WORK REQUEST -
Below are records to repeat exactly; do not include any pictures.

RECORD SET -
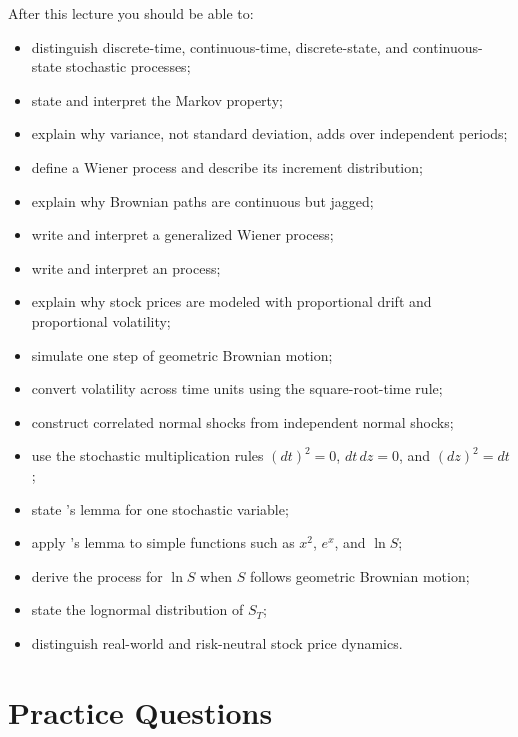 After this lecture you should be able to:
\begin{itemize}
    \item distinguish discrete-time, continuous-time, discrete-state, and
    continuous-state stochastic processes;
    \item state and interpret the Markov property;
    \item explain why variance, not standard deviation, adds over independent
    periods;
    \item define a Wiener process and describe its increment distribution;
    \item explain why Brownian paths are continuous but jagged;
    \item write and interpret a generalized Wiener process;
    \item write and interpret an \Ito process;
    \item explain why stock prices are modeled with proportional drift and
    proportional volatility;
    \item simulate one step of geometric Brownian motion;
    \item convert volatility across time units using the square-root-time rule;
    \item construct correlated normal shocks from independent normal shocks;
    \item use the stochastic multiplication rules $(dt)^2=0$, $dt\,dz=0$, and
    $(dz)^2=dt$;
    \item state \Ito's lemma for one stochastic variable;
    \item apply \Ito's lemma to simple functions such as $x^2$, $e^x$, and
    $\ln S$;
    \item derive the process for $\ln S$ when $S$ follows geometric Brownian
    motion;
    \item state the lognormal distribution of $S_T$;
    \item distinguish real-world and risk-neutral stock price dynamics.
\end{itemize}

\section{Practice Questions}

RESPONSE TO THIS TASK -
 After this lecture you should be able to:
\begin{itemize}
    \item distinguish discrete-time, continuous-time, discrete-state, and
    continuous-state stochastic processes;
    \item state and interpret the Markov property;
    \item explain why variance, not standard deviation, adds over independent
    periods;
    \item define a Wiener process and describe its increment distribution;
    \item explain why Brownian paths are continuous but jagged;
    \item write and interpret a generalized Wiener process;
    \item write and interpret an \Ito process;
    \item explain why stock prices are modeled with proportional drift and
    proportional volatility;
    \item simulate one step of geometric Brownian motion;
    \item convert volatility across time units using the square-root-time rule;
    \item construct correlated normal shocks from independent normal shocks;
    \item use the stochastic multiplication rules $(dt)^2=0$, $dt\,dz=0$, and
    $(dz)^2=dt$;
    \item state \Ito's lemma for one stochastic variable;
    \item apply \Ito's lemma to simple functions such as $x^2$, $e^x$, and
    $\ln S$;
    \item derive the process for $\ln S$ when $S$ follows geometric Brownian
    motion;
    \item state the lognormal distribution of $S_T$;
    \item distinguish real-world and risk-neutral stock price dynamics.
\end{itemize}

\section{Practice Questions}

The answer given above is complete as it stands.